Los alemanes tienen que enfrentarse así a agrias quejas de los países deudores, que acusan a los germanos de vengarse de ellos infligiéndoles una inmerecida deflación cuando fue precisamente el comportamiento previo de esos endeudados Estados periféricos el que contribuyó (y continúa contribuyendo) a sostener el empleo y la prosperidad en territorio germano. A ojos de esos miembros desafectos del euro, Alemania no solo se niega a asumir la responsabilidad de conjunto que le corresponde por la sesgada naturaleza de la unión monetaria, sino que adopta además un injusto tono moralizador cuando critica el mal hacer de países socios cuyas acciones condonó tácitamente en su momento. Entre los objetivos iniciales del euro estaba el fomento de la paz y la fraternidad europeas. Sin embargo, con las condiciones que se han dado a lo largo de estos años, en varios miembros del sur de la unión monetaria han surgido campañas difamatorias antialemanas de una ferocidad desconocida desde la Segunda Guerra Mundial.

Angela Merkel atesora la más dilatada experiencia y la credibilidad más sólida de todos los dirigentes europeos actuales. Pero ni ella (ni su sucesor o sucesora) podrá satisfacer su repetidas veces expresado deseo de poner en práctica algún tipo de liderazgo alemán explícito que guíe la zona euro hacia la salvación. Esa imposibilidad no se debe únicamente a los recuerdos aún vivos de las ansias alemanas de dominación de siete décadas atrás, sino también a la irreconciliable combinación actual de expectativas. Los llamamientos que desde facciones diferentes (tanto desde dentro del propio país como desde el exterior) se lanzan pidiendo a Alemania una acción firme —ya sea cancelando parte de los préstamos contraídos y no devueltos aún por los países deudores, o accediendo a la creación de unos bonos de deuda pública colectiva europea (los llamados eurobonos) que permitan que otros países miembros del euro puedan beneficiarse de la buena calificación crediticia de Alemania— están condenados a anularse entre sí. Por cada europeo que se beneficiaría de medidas así, habría un alemán que saldría perdiendo. La parálisis, pues, es la nota dominante. Los incesantes llamamientos a la acción que se lanzan desde otros socios europeos chocan inevitablemente contra la insistencia alemana en no ceder.

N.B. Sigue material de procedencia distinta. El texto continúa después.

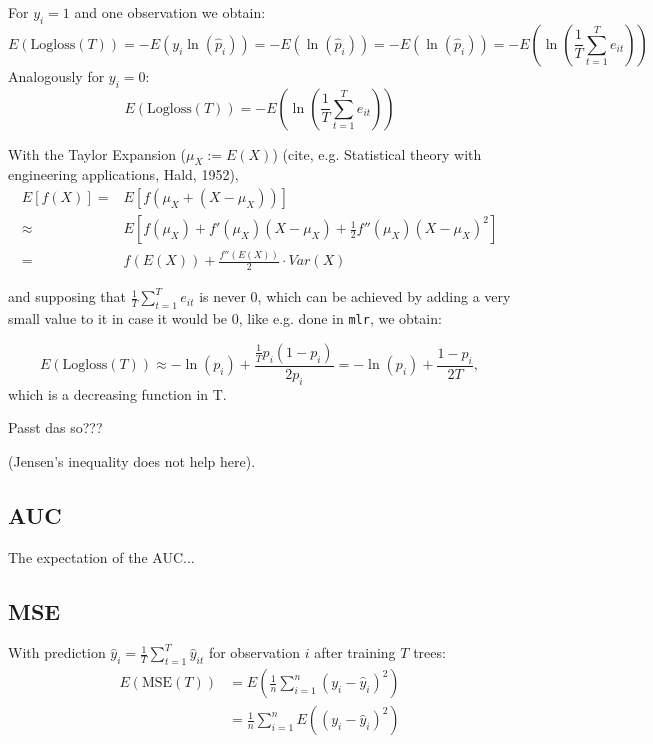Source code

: \documentclass[paper=a4
               ,12pt
               ,DIV=12
               ,parskip=half
               ,titlepage=on
               ,headinclude 
               ,footinclude
               ,headsepline
               ,footsepline         %
               ,ilines 
               ]{scrartcl}
\begin{document}
For $y_i = 1$ and one observation we obtain: 
\begin{equation}
E(\text{Logloss}(T)) =  -E(y_i \ln(\hat{p}_i)) =  -E(\ln(\hat{p}_i)) = -E(\ln(\hat{p}_i)) = -E(\ln(\frac{1}{T} \sum_{t=1}^{T} e_{it} )) \nonumber
\end{equation}
Analogously for $y_i = 0$:
\begin{equation}
E(\text{Logloss}(T)) = -E(\ln(\frac{1}{T} \sum_{t=1}^{T} e_{it} )) \nonumber
\end{equation}

With the Taylor Expansion ($\mu_X := E(X)$) (cite, e.g. Statistical theory with engineering applications, Hald, 1952),
\begin{align}
E\left[f(X)\right]  {} = & E\left[f(\mu_X + \left(X - \mu_X\right))\right] \nonumber \\
\approx & E \left[f(\mu_X) + f'(\mu_X)\left(X-\mu_X\right) + \frac{1}{2}f''(\mu_X) \left(X - \mu_X\right)^2 \right] \nonumber \\
 = & f(E(X)) + \frac{f''(E(X))}{2} \cdot Var(X) \nonumber
\end{align}

and supposing that $\frac{1}{T} \sum_{t=1}^{T} e_{it}$ is never 0, which can 
be achieved by adding a very small value to it in case it would be 0, like e.g. done in \texttt{mlr}, we obtain:

\begin{equation}
E(\text{Logloss}(T)) \approx -\ln(p_i) + \frac{\frac{1}{T} p_i (1-p_i)}{2 p_i} = -\ln(p_i) + \frac{1-p_i}{2T}, \nonumber
\end{equation}
which is a decreasing function in T.

Passt das so???

(Jensen's inequality does not help here).

\subsection{AUC}

The expectation of the AUC...

\subsection{MSE}

With prediction $\hat{y}_{i} = \frac{1}{T} \sum_{t=1}^{T} \hat{y}_{it}$ for observation $i$ after training $T$ trees: 
\begin{align}
 E(\text{MSE}(T)) & = E(\frac{1}{n} \sum_{i=1}^{n} (y_i - \hat{y}_i) ^ 2) \nonumber \\
                  & = \frac{1}{n} \sum_{i=1}^{n} E((y_i - \hat{y}_i) ^ 2) \nonumber
\end{align}
\end{document}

El euro es un proyecto manifiestamente político. Esto hace que sean más alarmantes aún las deficiencias demostradas por la clase política alemana y europea, que no supo detectar la acumulación previa de presiones sobre el sistema y ha ido permanentemente por detrás de la situación a la hora de dar respuesta a la crisis desde que esta se desató. Los dirigentes europeos que, por diferentes razones, dieron impulso político a la unión monetaria de 1999 han reconocido que esta fue incompleta. Uno de los mayores obstáculos a su verdadera materialización estriba en que el Banco Central Europeo, encargado de proporcionar la principal maquinaria operativa del euro, carece de una institución europea equivalente en el plano político. Y todos los ejemplos pasados parecen indicar que se necesita esa autoridad política central para que una moneda única funcione sin contratiempos. Las uniones monetarias tienden a fracasar con el tiempo a menos que estén inscritas en un marco político coherente que posibilite la acción colectiva efectiva y el reparto de las cargas y las responsabilidades, por ejemplo, a través de una política fiscal conjunta. Muchísimas personas de muchos países así lo afirmaron antes y después del nacimiento del euro, y a pesar de ello muy poco se hizo en previsión de posibles problemas o para afrontarlos cuando resultaron ya más que evidentes. Al euro siempre lo ha perseguido ese fantasma de las advertencias pasadas que no se tomaron en serio hasta que fue demasiado tarde.